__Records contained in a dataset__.
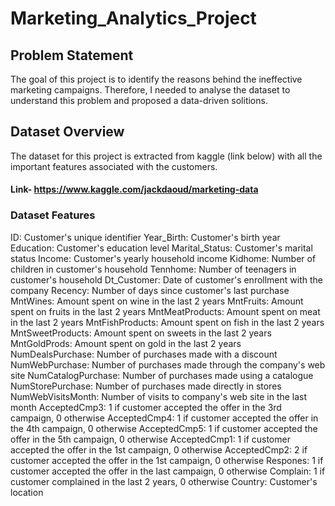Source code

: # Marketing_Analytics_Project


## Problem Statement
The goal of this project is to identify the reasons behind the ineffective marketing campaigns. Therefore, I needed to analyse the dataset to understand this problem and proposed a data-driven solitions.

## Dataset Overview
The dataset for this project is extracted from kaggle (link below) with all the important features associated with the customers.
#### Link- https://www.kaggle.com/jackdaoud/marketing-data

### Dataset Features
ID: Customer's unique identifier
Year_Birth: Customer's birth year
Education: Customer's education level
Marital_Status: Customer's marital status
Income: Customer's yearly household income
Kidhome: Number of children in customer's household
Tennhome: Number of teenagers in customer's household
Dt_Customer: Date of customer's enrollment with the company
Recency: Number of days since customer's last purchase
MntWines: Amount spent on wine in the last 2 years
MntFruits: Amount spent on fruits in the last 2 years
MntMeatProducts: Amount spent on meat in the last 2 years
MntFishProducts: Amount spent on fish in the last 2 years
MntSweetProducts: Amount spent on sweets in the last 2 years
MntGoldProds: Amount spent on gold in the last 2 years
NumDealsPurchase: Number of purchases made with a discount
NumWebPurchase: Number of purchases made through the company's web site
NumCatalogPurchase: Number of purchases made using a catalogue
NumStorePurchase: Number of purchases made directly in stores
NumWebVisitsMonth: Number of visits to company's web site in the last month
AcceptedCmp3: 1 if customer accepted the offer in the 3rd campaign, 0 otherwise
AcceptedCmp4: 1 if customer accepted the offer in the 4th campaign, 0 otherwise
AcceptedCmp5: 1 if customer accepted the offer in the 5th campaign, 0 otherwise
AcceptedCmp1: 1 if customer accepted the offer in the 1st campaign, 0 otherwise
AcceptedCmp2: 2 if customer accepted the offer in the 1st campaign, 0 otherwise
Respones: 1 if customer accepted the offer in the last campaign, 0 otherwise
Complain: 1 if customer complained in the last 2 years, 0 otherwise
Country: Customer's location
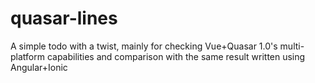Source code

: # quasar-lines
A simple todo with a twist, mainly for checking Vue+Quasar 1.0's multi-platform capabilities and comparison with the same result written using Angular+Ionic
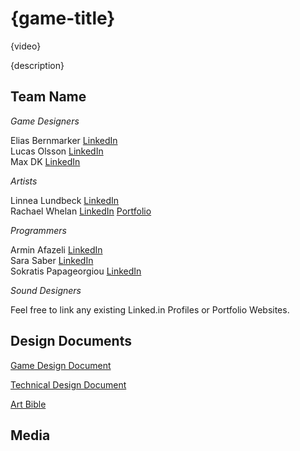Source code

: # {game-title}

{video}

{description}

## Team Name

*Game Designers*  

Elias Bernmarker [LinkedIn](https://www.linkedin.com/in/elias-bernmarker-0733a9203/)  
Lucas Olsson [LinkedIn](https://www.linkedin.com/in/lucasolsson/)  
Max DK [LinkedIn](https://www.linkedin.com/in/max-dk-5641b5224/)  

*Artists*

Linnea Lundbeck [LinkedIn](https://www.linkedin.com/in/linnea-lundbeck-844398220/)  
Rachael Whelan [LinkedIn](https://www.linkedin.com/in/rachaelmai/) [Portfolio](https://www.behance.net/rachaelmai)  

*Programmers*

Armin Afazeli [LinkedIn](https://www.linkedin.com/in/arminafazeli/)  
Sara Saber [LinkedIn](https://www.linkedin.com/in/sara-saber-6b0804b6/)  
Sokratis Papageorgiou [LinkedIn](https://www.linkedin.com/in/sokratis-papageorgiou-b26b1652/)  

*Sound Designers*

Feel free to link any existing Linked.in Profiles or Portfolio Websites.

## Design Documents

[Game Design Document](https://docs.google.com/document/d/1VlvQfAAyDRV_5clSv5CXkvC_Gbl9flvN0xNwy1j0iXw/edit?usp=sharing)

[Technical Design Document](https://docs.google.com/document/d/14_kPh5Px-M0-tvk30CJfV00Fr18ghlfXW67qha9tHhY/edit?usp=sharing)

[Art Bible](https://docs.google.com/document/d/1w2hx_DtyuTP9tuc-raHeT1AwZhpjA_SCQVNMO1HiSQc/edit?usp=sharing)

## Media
==
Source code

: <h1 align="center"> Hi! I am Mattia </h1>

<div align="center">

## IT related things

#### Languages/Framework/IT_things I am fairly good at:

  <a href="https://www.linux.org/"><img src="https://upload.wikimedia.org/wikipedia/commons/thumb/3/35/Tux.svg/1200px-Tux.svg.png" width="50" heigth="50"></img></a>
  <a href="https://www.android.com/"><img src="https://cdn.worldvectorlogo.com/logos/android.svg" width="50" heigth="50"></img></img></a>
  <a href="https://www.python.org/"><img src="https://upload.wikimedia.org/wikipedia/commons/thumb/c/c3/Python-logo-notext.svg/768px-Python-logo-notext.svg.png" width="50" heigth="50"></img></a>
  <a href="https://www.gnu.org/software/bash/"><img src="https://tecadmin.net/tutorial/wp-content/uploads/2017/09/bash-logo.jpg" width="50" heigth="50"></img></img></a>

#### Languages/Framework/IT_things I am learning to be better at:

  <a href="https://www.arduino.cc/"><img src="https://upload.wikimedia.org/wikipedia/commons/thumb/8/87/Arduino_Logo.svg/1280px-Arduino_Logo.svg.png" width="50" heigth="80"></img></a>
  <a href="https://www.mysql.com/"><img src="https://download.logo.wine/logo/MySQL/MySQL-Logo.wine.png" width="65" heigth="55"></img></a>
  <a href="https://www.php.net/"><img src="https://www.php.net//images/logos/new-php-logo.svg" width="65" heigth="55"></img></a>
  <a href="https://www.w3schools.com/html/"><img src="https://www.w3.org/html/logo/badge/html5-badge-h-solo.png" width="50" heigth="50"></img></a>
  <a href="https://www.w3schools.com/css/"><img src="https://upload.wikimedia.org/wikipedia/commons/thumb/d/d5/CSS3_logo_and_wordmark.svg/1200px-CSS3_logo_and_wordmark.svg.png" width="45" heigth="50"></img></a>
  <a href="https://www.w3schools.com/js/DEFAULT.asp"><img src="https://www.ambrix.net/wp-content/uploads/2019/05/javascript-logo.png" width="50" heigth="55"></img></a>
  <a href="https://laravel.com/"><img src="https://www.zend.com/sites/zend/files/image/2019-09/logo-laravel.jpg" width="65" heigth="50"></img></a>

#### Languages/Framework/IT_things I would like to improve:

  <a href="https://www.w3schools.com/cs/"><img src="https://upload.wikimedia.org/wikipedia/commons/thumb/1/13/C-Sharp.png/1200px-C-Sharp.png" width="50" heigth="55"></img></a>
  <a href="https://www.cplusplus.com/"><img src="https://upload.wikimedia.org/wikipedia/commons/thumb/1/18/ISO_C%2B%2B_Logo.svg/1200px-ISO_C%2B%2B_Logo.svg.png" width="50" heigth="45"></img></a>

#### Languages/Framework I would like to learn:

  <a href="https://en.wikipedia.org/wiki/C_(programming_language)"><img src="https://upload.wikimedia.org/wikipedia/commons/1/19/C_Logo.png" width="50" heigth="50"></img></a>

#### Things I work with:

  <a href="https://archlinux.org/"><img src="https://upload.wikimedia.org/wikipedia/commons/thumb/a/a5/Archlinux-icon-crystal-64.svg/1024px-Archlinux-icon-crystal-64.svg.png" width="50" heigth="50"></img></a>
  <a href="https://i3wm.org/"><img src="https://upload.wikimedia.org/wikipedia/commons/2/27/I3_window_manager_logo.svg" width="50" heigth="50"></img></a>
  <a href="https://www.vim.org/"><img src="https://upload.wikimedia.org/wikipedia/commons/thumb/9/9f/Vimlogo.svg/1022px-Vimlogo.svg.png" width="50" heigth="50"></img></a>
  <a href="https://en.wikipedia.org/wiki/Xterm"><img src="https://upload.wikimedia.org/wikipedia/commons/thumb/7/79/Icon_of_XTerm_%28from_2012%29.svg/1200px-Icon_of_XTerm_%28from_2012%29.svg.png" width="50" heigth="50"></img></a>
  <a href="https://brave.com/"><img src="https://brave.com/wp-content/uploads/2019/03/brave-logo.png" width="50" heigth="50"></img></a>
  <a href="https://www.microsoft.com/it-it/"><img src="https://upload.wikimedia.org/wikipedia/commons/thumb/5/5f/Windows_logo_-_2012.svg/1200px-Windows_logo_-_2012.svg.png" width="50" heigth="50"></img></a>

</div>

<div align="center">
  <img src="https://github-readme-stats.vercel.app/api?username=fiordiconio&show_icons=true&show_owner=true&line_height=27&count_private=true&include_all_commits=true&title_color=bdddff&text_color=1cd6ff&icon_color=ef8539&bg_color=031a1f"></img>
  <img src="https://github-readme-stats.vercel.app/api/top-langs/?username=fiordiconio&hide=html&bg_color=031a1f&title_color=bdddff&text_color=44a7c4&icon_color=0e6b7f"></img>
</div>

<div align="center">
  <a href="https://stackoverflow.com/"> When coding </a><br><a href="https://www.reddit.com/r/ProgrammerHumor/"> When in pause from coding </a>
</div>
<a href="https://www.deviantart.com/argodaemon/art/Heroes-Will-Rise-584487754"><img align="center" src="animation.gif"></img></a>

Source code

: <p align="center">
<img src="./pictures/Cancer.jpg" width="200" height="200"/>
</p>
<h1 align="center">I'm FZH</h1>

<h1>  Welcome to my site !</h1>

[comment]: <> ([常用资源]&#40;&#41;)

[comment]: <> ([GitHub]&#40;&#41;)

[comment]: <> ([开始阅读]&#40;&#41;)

__Task brief__. Reproduce only the lines above spanning from the line containing "### Dataset Features" through the line containing "Dt_Customer: Date of", word for word.

__Problem solution__.
### Dataset Features
ID: Customer's unique identifier
Year_Birth: Customer's birth year
Education: Customer's education level
Marital_Status: Customer's marital status
Income: Customer's yearly household income
Kidhome: Number of children in customer's household
Tennhome: Number of teenagers in customer's household
Dt_Customer: Date of customer's enrollment with the company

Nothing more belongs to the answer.